Dr. Kate Fitzgibbons:

Or just so grateful for the opportunity um to you both. And as globally, you know, there are contextual and really important contextual factors, but we're also dealing with a very similar problem. So I think the the importance of international dialogue, sharing what works, sharing the challenges is so valuable. So thank you. Thank you so much for adding space.

David Mandel :

And thank you so much for your your your passionate engagement. And uh just to kind of tie things together, I just want to acknowledge as somebody who also grew up in a home that was safe in many ways and then had some experiences that I opened up to listening to women in my life, that I want to acknowledge that that you had a choice, what to you is history, you know, confronted with your friend's uh loss and the murder um by their father uh against their against the mother, which is one of the worst things that could happen to a kid. You know, you know, and is often not treated by the way as child protection as a critical incident, you know, it's sort of amongst other failings. But you had a choice, Kate. I really want to acknowledge you'd have choice in a moment to be open up and be curious, walk towards that uh experience and seek to understand it better, um, or walk away from it. I think a lot of people in those moments shut down. They they they step around them, they find them awkward, they find them hard, they they may feel passion or kind of response to the moment, but they don't organize their life around it.

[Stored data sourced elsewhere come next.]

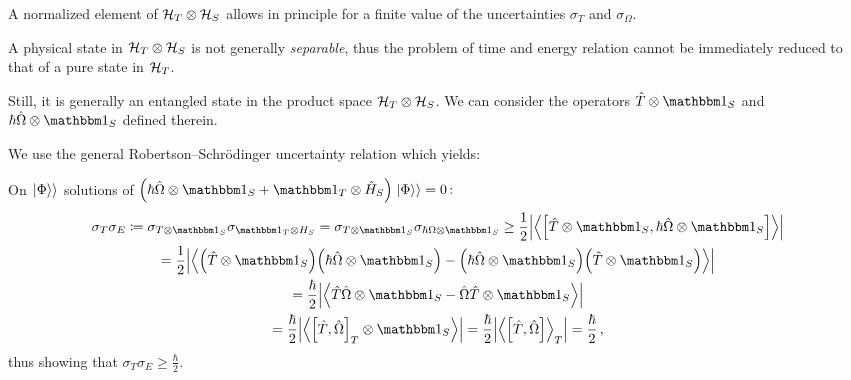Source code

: A normalized element of $\mathcal{H}_T \otimes \mathcal{H}_S$ allows in principle for a finite value
of the uncertainties $\sigma_{T}$ and $\sigma_{\Omega}$.

A physical state in $\mathcal{H}_T \otimes \mathcal{H}_S$ is not generally
\emph{separable},
thus
the problem of time and energy relation cannot be immediately reduced to that of
a pure state in $\mathcal{H}_T$.

Still, it is generally an entangled state in the product space $\mathcal{H}_T \otimes \mathcal{H}_S$.
We can consider the
operators $\op{T} \ox \idop_{S}$ and $\hbar\op{\Omega} \ox \idop_{S}$
defined therein.

We use the general Robertson--Schr\"{o}dinger uncertainty relation which yields:

On $\left.\left| \Phi \right\rangle\right\rangle$ solutions of 
$\qty(\hbar\op{\Omega} \ox \idop_S + \idop_T \ox \op{H}_S) \dket{\Phi} = 0 \, \text{:}$%
\begin{multline}
  \sigma_T \sigma_E \eqbydef
  \sigma_{T \ox \idop_S} \sigma_{\idop_T \ox H_S}         =
  \sigma_{T \ox \idop_S} \sigma_{\hbar\Omega \ox \idop_S} \geq
  \frac{1}{2} \abs{\expval{\comm
    {\op{T}\ox\idop_S} {\hbar\op{\Omega}\ox\idop_S}
  }}
  \\
  = \frac{1}{2} \abs{\expval{
      \qty(\op{T}\ox\idop_S) \qty(\hbar\op{\Omega}\ox\idop_S) -
      \qty(\hbar\op{\Omega}\ox\idop_S) \qty(\op{T}\ox\idop_S)
    }}
  \\
  = \frac{\hbar}{2} \abs{\expval{
    \op{T}\op{\Omega}\ox\idop_S - \op{\Omega}\op{T}\ox\idop_S
  }}
  \\
  = \frac{\hbar}{2} \abs{\expval{
    \comm{\op{T}}{\op{\Omega}}_T \ox \idop_S
  }} =
  \frac{\hbar}{2} \abs{\expval{\comm
    {\op{T}}{\op{\Omega}}
  }_T} =
  \frac{\hbar}{2}
  \,\text{,}
\end{multline}
thus showing that $\sigma_T \sigma_E \geq \frac{\hbar}{2}$.




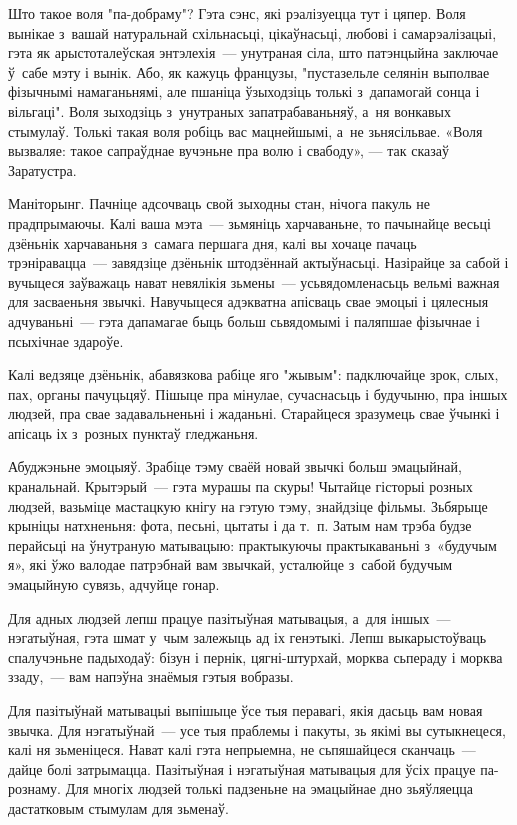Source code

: Што такое воля "па-добраму"? Гэта сэнс, які рэалізуецца тут і цяпер. Воля вынікае з~вашай натуральнай схільнасьці, цікаўнасьці, любові і самарэалізацыі, гэта як арыстоталеўская энтэлехія~--- унутраная сіла, што патэнцыйна заключае ў~сабе мэту і вынік. Або, як кажуць французы, "пустазельле селянін выполвае фізычнымі намаганьнямі, але пшаніца ўзыходзіць толькі з~дапамогай сонца і вільгаці". Воля зыходзіць з~унутраных запатрабаваньняў, а~ня вонкавых стымулаў. Толькі такая воля робіць вас мацнейшымі, а~не зьнясільвае. «Воля вызваляе: такое сапраўднае вучэньне пра волю і свабоду», — так сказаў Заратустра.

Маніторынг. Пачніце адсочваць свой зыходны стан, нічога пакуль не прадпрымаючы. Калі ваша мэта~--- зьмяніць харчаваньне, то пачынайце весьці дзёньнік харчаваньня з~самага першага дня, калі вы хочаце пачаць трэніравацца~--- завядзіце дзёньнік штодзённай актыўнасьці. Назірайце за сабой і вучыцеся заўважаць нават невялікія зьмены~--- усьвядомленасьць вельмі важная для засваеньня звычкі. Навучыцеся адэкватна апісваць свае эмоцыі і цялесныя адчуваньні~--- гэта дапамагае быць больш сьвядомымі і паляпшае фізычнае і псыхічнае здароўе.

Калі ведзяце дзёньнік, абавязкова рабіце яго "жывым": падключайце зрок, слых, пах, органы пачуцьцяў. Пішыце пра мінулае, сучаснасьць і будучыню, пра іншых людзей, пра свае задавальненьні і жаданьні. Старайцеся зразумець свае ўчынкі і апісаць іх з~розных пунктаў гледжаньня.

Абуджэньне эмоцыяў. Зрабіце тэму сваёй новай звычкі больш эмацыйнай, кранальнай. Крытэрый~--- гэта мурашы па скуры! Чытайце гісторыі розных людзей, вазьміце мастацкую кнігу на гэтую тэму, знайдзіце фільмы. Зьбярыце крыніцы натхненьня: фота, песьні, цытаты і да т.~п. Затым нам трэба будзе перайсьці на ўнутраную матывацыю: практыкуючы практыкаваньні з~«будучым я», які ўжо валодае патрэбнай вам звычкай, усталюйце з~сабой будучым эмацыйную сувязь, адчуйце гонар.

Для адных людзей лепш працуе пазітыўная матывацыя, а~для іншых~--- нэгатыўная, гэта шмат у~чым залежыць ад іх генэтыкі. Лепш выкарыстоўваць спалучэньне падыходаў: бізун і пернік, цягні-штурхай, морква сьпераду і морква ззаду,~--- вам напэўна знаёмыя гэтыя вобразы.

Для пазітыўнай матывацыі выпішыце ўсе тыя перавагі, якія дасьць вам новая звычка. Для нэгатыўнай~--- усе тыя праблемы і пакуты, зь якімі вы сутыкнецеся, калі ня зьменіцеся. Нават калі гэта непрыемна, не сьпяшайцеся сканчаць~--- дайце болі затрымацца. Пазітыўная і нэгатыўная матывацыя для ўсіх працуе па-рознаму. Для многіх людзей толькі падзеньне на эмацыйнае дно зьяўляецца дастатковым стымулам для зьменаў.

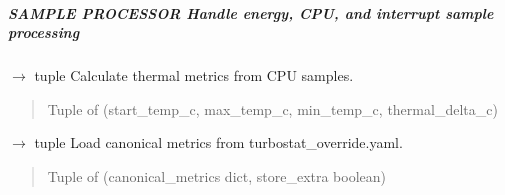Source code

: \documentclass[letterpaper,10pt,english]{sphinxmanual}
\begin{document}
\subparagraph{SAMPLE PROCESSOR \textendash{} Handle energy, CPU, and interrupt sample processing}
\label{\detokenize{core.execution.sample_processor:sample-processor-handle-energy-cpu-and-interrupt-sample-processing}}

\begin{fulllineitems}
\label{\detokenize{core.execution.sample_processor:core.execution.sample_processor.calculate_thermal_metrics}}
\pysigstartsignatures
\pysiglinewithargsret
{}
{}
{{ $\rightarrow$ tuple}}
\pysigstopsignatures
\sphinxAtStartPar
Calculate thermal metrics from CPU samples.
\begin{quote}\begin{description}
\sphinxAtStartPar
Tuple of (start\_temp\_c, max\_temp\_c, min\_temp\_c, thermal\_delta\_c)

\end{description}\end{quote}

\end{fulllineitems}


\begin{fulllineitems}
\label{\detokenize{core.execution.sample_processor:core.execution.sample_processor.load_canonical_metrics}}
\pysigstartsignatures
\pysiglinewithargsret
{}
{}
{{ $\rightarrow$ tuple}}
\pysigstopsignatures
\sphinxAtStartPar
Load canonical metrics from turbostat\_override.yaml.
\begin{quote}\begin{description}
\sphinxAtStartPar
Tuple of (canonical\_metrics dict, store\_extra boolean)

\end{description}\end{quote}

\end{fulllineitems}
\end{document}
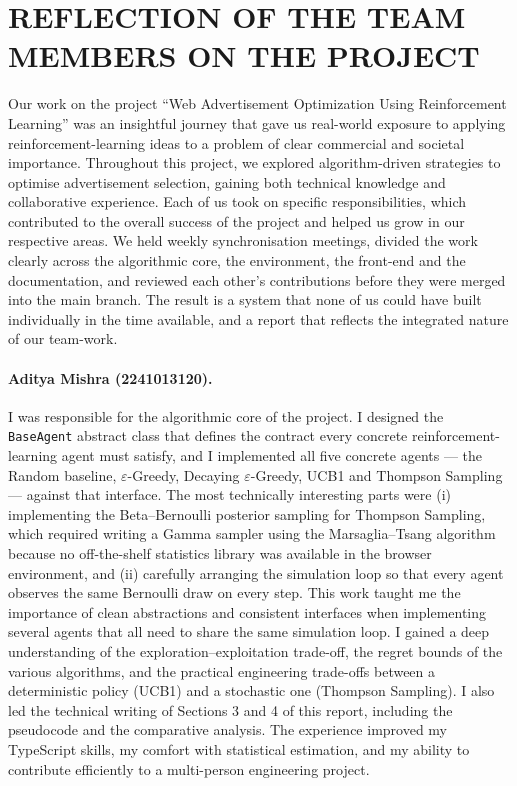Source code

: \section{REFLECTION OF THE TEAM MEMBERS ON THE PROJECT}

Our work on the project ``Web Advertisement Optimization Using Reinforcement Learning'' was an insightful journey that gave us real-world exposure to applying reinforcement-learning ideas to a problem of clear commercial and societal importance. Throughout this project, we explored algorithm-driven strategies to optimise advertisement selection, gaining both technical knowledge and collaborative experience. Each of us took on specific responsibilities, which contributed to the overall success of the project and helped us grow in our respective areas. We held weekly synchronisation meetings, divided the work clearly across the algorithmic core, the environment, the front-end and the documentation, and reviewed each other's contributions before they were merged into the main branch. The result is a system that none of us could have built individually in the time available, and a report that reflects the integrated nature of our team-work.

\paragraph{Aditya Mishra (2241013120).}
I was responsible for the algorithmic core of the project. I designed the \texttt{BaseAgent} abstract class that defines the contract every concrete reinforcement-learning agent must satisfy, and I implemented all five concrete agents --- the Random baseline, $\varepsilon$-Greedy, Decaying $\varepsilon$-Greedy, UCB1 and Thompson Sampling --- against that interface. The most technically interesting parts were (i) implementing the Beta--Bernoulli posterior sampling for Thompson Sampling, which required writing a Gamma sampler using the Marsaglia--Tsang algorithm because no off-the-shelf statistics library was available in the browser environment, and (ii) carefully arranging the simulation loop so that every agent observes the same Bernoulli draw on every step. This work taught me the importance of clean abstractions and consistent interfaces when implementing several agents that all need to share the same simulation loop. I gained a deep understanding of the exploration--exploitation trade-off, the regret bounds of the various algorithms, and the practical engineering trade-offs between a deterministic policy (UCB1) and a stochastic one (Thompson Sampling). I also led the technical writing of Sections 3 and 4 of this report, including the pseudocode and the comparative analysis. The experience improved my TypeScript skills, my comfort with statistical estimation, and my ability to contribute efficiently to a multi-person engineering project.

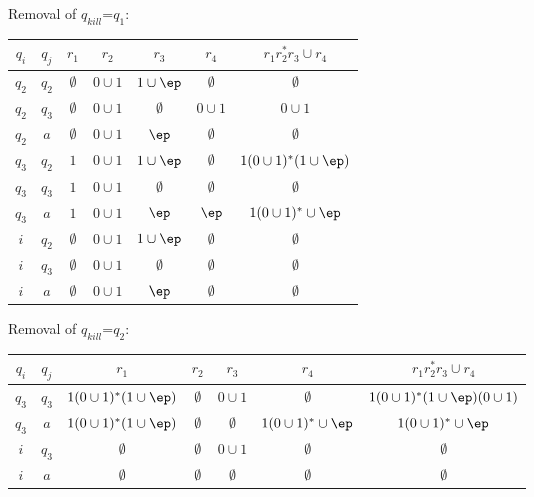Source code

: Removal of $q_{kill}$=$q_{1}$:
\begin{longtable}{|c|c|c|c|c|c|c|}
\hline
$q_i$ & $q_j$ & $r_1$ & $r_2$ & $r_3$ & $r_4$ & $r_1r_2^*r_3 \cup r_4$ \\
\hline

$q_2$ & $q_2$ & $\emptyset $ & $0\cup 1$ & $1\cup \ep $ & $\emptyset $ & $\emptyset $ \\
$q_2$ & $q_3$ & $\emptyset $ & $0\cup 1$ & $\emptyset $ & $0\cup 1$ & $0\cup 1$ \\
$q_2$ & $a$ & $\emptyset $ & $0\cup 1$ & $\ep $ & $\emptyset $ & $\emptyset $ \\
$q_3$ & $q_2$ & $1$ & $0\cup 1$ & $1\cup \ep $ & $\emptyset $ & $1(0\cup 1)^*(1\cup \ep )$ \\
$q_3$ & $q_3$ & $1$ & $0\cup 1$ & $\emptyset $ & $\emptyset $ & $\emptyset $ \\
$q_3$ & $a$ & $1$ & $0\cup 1$ & $\ep $ & $\ep $ & $1(0\cup 1)^*\cup \ep $ \\
$i$ & $q_2$ & $\emptyset $ & $0\cup 1$ & $1\cup \ep $ & $\emptyset $ & $\emptyset $ \\
$i$ & $q_3$ & $\emptyset $ & $0\cup 1$ & $\emptyset $ & $\emptyset $ & $\emptyset $ \\
$i$ & $a$ & $\emptyset $ & $0\cup 1$ & $\ep $ & $\emptyset $ & $\emptyset $ \\
\hline
\end{longtable}

\begin{center}
\end{center}
    
Removal of $q_{kill}$=$q_{2}$:
\begin{longtable}{|c|c|c|c|c|c|c|}
\hline
$q_i$ & $q_j$ & $r_1$ & $r_2$ & $r_3$ & $r_4$ & $r_1r_2^*r_3 \cup r_4$ \\
\hline

$q_3$ & $q_3$ & $1(0\cup 1)^*(1\cup \ep )$ & $\emptyset $ & $0\cup 1$ & $\emptyset $ & $1(0\cup 1)^*(1\cup \ep )(0\cup 1)$ \\
$q_3$ & $a$ & $1(0\cup 1)^*(1\cup \ep )$ & $\emptyset $ & $\emptyset $ & $1(0\cup 1)^*\cup \ep $ & $1(0\cup 1)^*\cup \ep $ \\
$i$ & $q_3$ & $\emptyset $ & $\emptyset $ & $0\cup 1$ & $\emptyset $ & $\emptyset $ \\
$i$ & $a$ & $\emptyset $ & $\emptyset $ & $\emptyset $ & $\emptyset $ & $\emptyset $ \\
\hline
\end{longtable}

And I just want to appreciate you for your your you responding to the moment, not only to your friend's need, but to the deeper need that was implicit in the moment and and building your research and your career on it. So thank you so much for for all the things that you do.

Ruth Reymundo :

I I really just want to to to second that and say for any researchers out there that you are the voices of women who have been killed by their partners when you research domestic abuse and family violence. And that is a really critical thing, and even also the voices of children who don't have a voice in the system or may never have their stories told. So we just appreciate you so much.

David Mandel :

Yeah, thank you.

Ruth Reymundo :

Thanks for telling the the the story of people's experiences so we can better serve them.

David Mandel :

So you you've been listening to us talk to Dr. Kate Fitzgibbons, and we're really been honored out the conversation. And this has been our latest episode of Partner with Survivor.

Ruth Reymundo :

Yes.

David Mandel :

And uh, I am still David Mandel, CEO and founder of the Save Together Institute here at the end of this call.